Really? I know the TOTW Lamb I feed is only 25/26%

Really open to other foods...not sure that I'm sold on this food...seems like alot of potato...so open to many other brands

What do you all like?


----------



## CavePaws (Jan 25, 2011)

Well, what is your price range? Do you want to stay in the TOTW price range or go higher? 

If you don't mind spending the extra money you can get some EVO, Acana, Orijen, or Wellness CORE.

If you don't mind the extra prep work you could just add in some cooked meat yourself, which would end up saving you money in the long run.


And I really really do not like any of the Canine Caviar foods. I just looked at the ingredients and am baffled as to why it costs so much per bag.


----------



## Jack Monzon (Jul 25, 2010)

Are you feeding TOTW now? If so, how are your dogs doing on it?

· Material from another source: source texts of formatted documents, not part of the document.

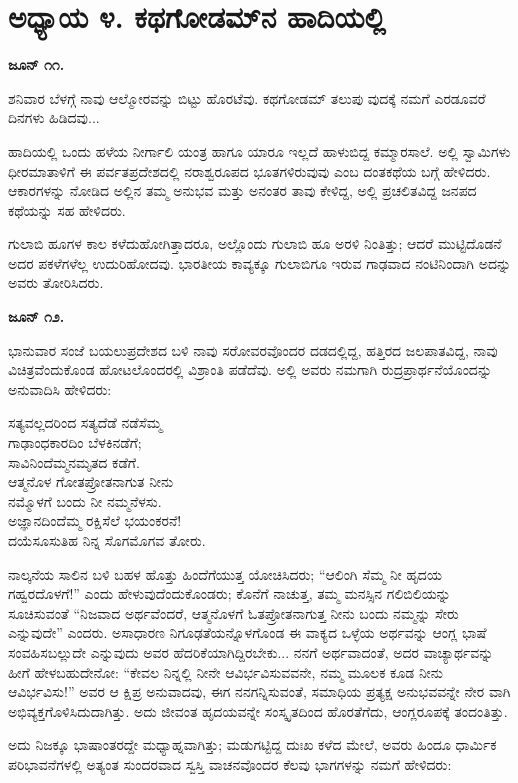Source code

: 
\chapter{ಅಧ್ಯಾಯ ೪. ಕಥಗೋಡಮ್​ನ ಹಾದಿಯಲ್ಲಿ}

\textbf{ಜೂನ್ ೧೧.}

ಶನಿವಾರ ಬೆಳಗ್ಗೆ ನಾವು ಆಲ್ಮೋರವನ್ನು ಬಿಟ್ಟು ಹೊರಟೆವು. ಕಥಗೋಡಮ್​ ತಲುಪು ವುದಕ್ಕೆ ನಮಗೆ ಎರಡೂವರೆ ದಿನಗಳು ಹಿಡಿದವು...

ಹಾದಿಯಲ್ಲಿ ಒಂದು ಹಳೆಯ ನೀರ್ಗಾಲಿ ಯಂತ್ರ ಹಾಗೂ ಯಾರೂ ಇಲ್ಲದೆ ಹಾಳುಬಿದ್ದ ಕಮ್ಮಾರಸಾಲೆ. ಅಲ್ಲಿ ಸ್ವಾಮಿಗಳು ಧೀರಮಾತಾಳಿಗೆ ಈ ಪರ್ವತಪ್ರದೇಶದಲ್ಲಿ ನರಾಶ್ವರೂಪದ ಭೂತಗಳಿರುವುವು ಎಂಬ ದಂತಕಥೆಯ ಬಗ್ಗೆ ಹೇಳಿದರು. ಆಕಾರಗಳನ್ನು ನೋಡಿದ ಅಲ್ಲಿನ ತಮ್ಮ ಅನುಭವ ಮತ್ತು ಅನಂತರ ತಾವು ಕೇಳಿದ್ದ, ಅಲ್ಲಿ ಪ್ರಚಲಿತವಿದ್ದ ಜನಪದ ಕಥೆಯನ್ನು ಸಹ ಹೇಳಿದರು.

ಗುಲಾಬಿ ಹೂಗಳ ಕಾಲ ಕಳೆದುಹೋಗಿತ್ತಾದರೂ, ಅಲ್ಲೊಂದು ಗುಲಾಬಿ ಹೂ ಅರಳಿ ನಿಂತಿತ್ತು; ಆದರೆ ಮುಟ್ಟಿದೊಡನೆ ಅದರ ಪಕಳೆಗಳೆಲ್ಲ ಉದುರಿಹೋದವು. ಭಾರತೀಯ ಕಾವ್ಯಕ್ಕೂ ಗುಲಾಬಿಗೂ ಇರುವ ಗಾಢವಾದ ನಂಟಿನಿಂದಾಗಿ ಅದನ್ನು ಅವರು ತೋರಿಸಿದರು.

\textbf{ಜೂನ್ ೧೨.}

ಭಾನುವಾರ ಸಂಜೆ ಬಯಲುಪ್ರದೇಶದ ಬಳಿ ನಾವು ಸರೋವರವೊಂದರ ದಡದಲ್ಲಿದ್ದ, ಹತ್ತಿರದ ಜಲಪಾತವಿದ್ದ, ನಾವು ವಿಚಿತ್ರವೆಂದುಕೊಂಡ ಹೋಟಲೊಂದರಲ್ಲಿ ವಿಶ್ರಾಂತಿ ಪಡೆದೆವು. ಅಲ್ಲಿ ಅವರು ನಮಗಾಗಿ ರುದ್ರಪ್ರಾರ್ಥನೆಯೊಂದನ್ನು ಅನುವಾದಿಸಿ ಹೇಳಿದರು:

\begin{myquote}
ಸತ್ಯವಲ್ಲದರಿಂದ ಸತ್ಯದೆಡೆ ನಡೆಸೆಮ್ಮ\\ಗಾಢಾಂಧಕಾರದಿಂ ಬೆಳಕಿನಡೆಗೆ;\\ಸಾವಿನಿಂದೆಮ್ಮನಮೃತದ ಕಡೆಗೆ.\\ಆತ್ಮನೊಳ ಗೋತಪ್ರೋತನಾಗುತ ನೀನು\\ನಮ್ಮೊಳಗೆ ಬಂದು ನೀ ನಮ್ಮನೆಳಸು.\\ಅಜ್ಞಾನದಿಂದೆಮ್ಮ ರಕ್ಷಿಸೆಲೆ ಭಯಂಕರನೆ!\\ದಯೆಸೂಸುತಿಹ ನಿನ್ನ ಸೊಗಮೊಗವ ತೋರು.
\end{myquote}

ನಾಲ್ಕನೆಯ ಸಾಲಿನ ಬಳಿ ಬಹಳ ಹೊತ್ತು ಹಿಂದೆಗೆಯುತ್ತ ಯೋಚಿಸಿದರು; “ಆಲಿಂಗಿ ಸೆಮ್ಮ ನೀ ಹೃದಯ ಗಹ್ವರದೊಳಗೆ!” ಎಂದು ಹೇಳುವುದೆಂದುಕೊಂಡರು; ಕೊನೆಗೆ ನಾಚುತ್ತ, ತಮ್ಮ ಮನಸ್ಸಿನ ಗಲಿಬಿಲಿಯನ್ನು ಸೂಚಿಸುವಂತೆ “ನಿಜವಾದ ಅರ್ಥವೆಂದರೆ, ಆತ್ಮನೊಳಗೆ ಓತಪ್ರೋತನಾಗುತ್ತ ನೀನು ಬಂದು ನಮ್ಮನ್ನು ಸೇರು ಎನ್ನುವುದೇ” ಎಂದರು. ಅಸಾಧಾರಣ ನಿಗೂಢತೆಯನ್ನೊಳಗೊಂಡ ಈ ವಾಕ್ಯದ ಒಳ್ಳೆಯ ಅರ್ಥವನ್ನು ಆಂಗ್ಲ ಭಾಷೆ ಸಂವಹಿಸಬಲ್ಲುದೇ ಎನ್ನುವುದು ಅವರ ಹೆದರಿಕೆಯಾಗಿದ್ದಿರಬೇಕು... ನನಗೆ ಅರ್ಥವಾದಂತೆ, ಅದರ ವಾಚ್ಯಾರ್ಥವನ್ನು ಹೀಗೆ ಹೇಳಬಹುದೇನೋ: “ಕೇವಲ ನಿನ್ನಲ್ಲಿ ನೀನೇ ಆವಿರ್ಭವಿಸುವವನೇ, ನಮ್ಮ ಮೂಲಕ ಕೂಡ ನೀನು ಆವಿರ್ಭವಿಸು!” ಅವರ ಆ ಕ್ಷಿಪ್ರ ಅನುವಾದವು, ಈಗ ನನಗನ್ನಿಸುವಂತೆ, ಸಮಾಧಿಯ ಪ್ರತ್ಯಕ್ಷ ಅನುಭವವನ್ನೇ ನೇರ ವಾಗಿ ಅಭಿವ್ಯಕ್ತಗೊಳಿಸಿದುದಾಗಿತ್ತು. ಅದು ಜೀವಂತ ಹೃದಯವನ್ನೇ ಸಂಸ್ಕೃತದಿಂದ ಹೊರತೆಗೆದು, ಆಂಗ್ಲರೂಪಕ್ಕೆ ತಂದಂತಿತ್ತು.

ಅದು ನಿಜಕ್ಕೂ ಭಾಷಾಂತರದ್ದೇ ಮಧ್ಯಾಹ್ನವಾಗಿತ್ತು; ಮಡುಗಟ್ಟಿದ್ದ ದುಃಖ ಕಳೆದ ಮೇಲೆ, ಅವರು ಹಿಂದೂ ಧಾರ್ಮಿಕ ಪರಿಭಾವನೆಗಳಲ್ಲಿ ಅತ್ಯಂತ ಸುಂದರವಾದ ಸ್ವಸ್ತಿ ವಾಚನವೊಂದರ ಕೆಲವು ಭಾಗಗಳನ್ನು ನಮಗೆ ಹೇಳಿದರು:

I have no experience with Canine Caviar. Hopefully someone with direct experience can comment on it. Another dog site I visit has a lot of buzz over this food right now. I don't get the high price either, but lots of people seem happy with the results. Who knows.


----------



## meggels (May 30, 2010)

Earthborn Holistic also has a great line of grain free foods. All are affordable and I've seen amazing results when I fed them to my dogs. One is chicken/turkey based, one is lamb/bison and one is herring.


----------



## Unosmom (May 3, 2009)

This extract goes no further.